Она испуганно посмотрела на него:
– Нет, только с Себастьяном… И один раз с Дитрихом… У него была при себе серебряная коробочка для пилюль, и он пообещал, что отдаст ее мне. В прежние-то времена он был учеником аптекаря и…
– Маркус! – послышался голос Петера. – Посмотри, что здесь.
Кивнув Грёневальду, чтобы присматривал за девкой, Эрлих подошел ко второму фургону.
Внутри, на вонючей и грязной подстилке, лежал человек с перевязанным животом. Он был еще жив – когда Петер ткнул его ножнами, едва заметно шевельнулся и застонал.
Подозвав Клерхен, Маркус спросил:
– Это кто?
– Иржи. То есть по-нашему будет Георг, а по-чешски…
– Что ты несешь?!
– Он из Богемии, – торопливо пояснила девушка. – Его зовут Иржи, а если на наш, немецкий манер, то…
– Что с ним такое? Он ранен?
Клерхен кивнула. По ее лицу было видно, что она вот-вот снова расплачется.
– Не реви, – предостерег Эрлих. – Расскажи, что случилось.

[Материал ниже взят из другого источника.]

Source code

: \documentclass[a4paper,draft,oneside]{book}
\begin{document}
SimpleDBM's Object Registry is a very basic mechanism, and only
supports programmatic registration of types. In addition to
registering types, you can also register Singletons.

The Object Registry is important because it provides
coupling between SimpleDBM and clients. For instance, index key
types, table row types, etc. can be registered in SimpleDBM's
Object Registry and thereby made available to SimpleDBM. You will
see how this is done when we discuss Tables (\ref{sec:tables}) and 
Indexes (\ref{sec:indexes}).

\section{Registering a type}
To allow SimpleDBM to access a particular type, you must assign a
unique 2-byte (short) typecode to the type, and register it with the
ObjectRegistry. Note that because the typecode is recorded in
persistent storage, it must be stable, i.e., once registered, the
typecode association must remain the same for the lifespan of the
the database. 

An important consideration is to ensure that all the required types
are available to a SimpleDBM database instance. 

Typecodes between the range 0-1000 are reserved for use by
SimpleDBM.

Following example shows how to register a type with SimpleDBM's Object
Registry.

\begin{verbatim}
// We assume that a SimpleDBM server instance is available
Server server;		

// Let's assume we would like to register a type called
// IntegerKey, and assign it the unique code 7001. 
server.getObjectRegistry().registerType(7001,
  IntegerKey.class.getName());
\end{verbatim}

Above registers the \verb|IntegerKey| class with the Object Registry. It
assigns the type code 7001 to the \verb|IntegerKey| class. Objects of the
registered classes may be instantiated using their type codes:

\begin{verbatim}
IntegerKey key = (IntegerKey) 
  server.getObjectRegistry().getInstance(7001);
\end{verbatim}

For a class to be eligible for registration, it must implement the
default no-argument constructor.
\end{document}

– На нас напали, три дня назад. Вот в точности, как вы сегодня. Начали стрелять из-за деревьев. Юлиуса и Густава убили, а Иржи ранили.
– Кто это был? Грабители?
– Кто ж разберет, сударь… Может, грабители, а может – крестьяне из соседней деревни. Дитрих бросился было за ними, да их уже и…
Не дослушав ее, Маркус залез внутрь фургона. Запах здесь был ужасным – пахло гноем, мочой и немытым телом. Раненый Иржи лежал, почти не двигаясь. Он был молод – гораздо моложе тех, с кем они сегодня бились в лесу. Худое лицо с воспаленными веками, тонкий подбородок. Маркус поднес руку к его губам – тот едва дышал. Сквозь грязную повязку на животе проступало влажное пятно.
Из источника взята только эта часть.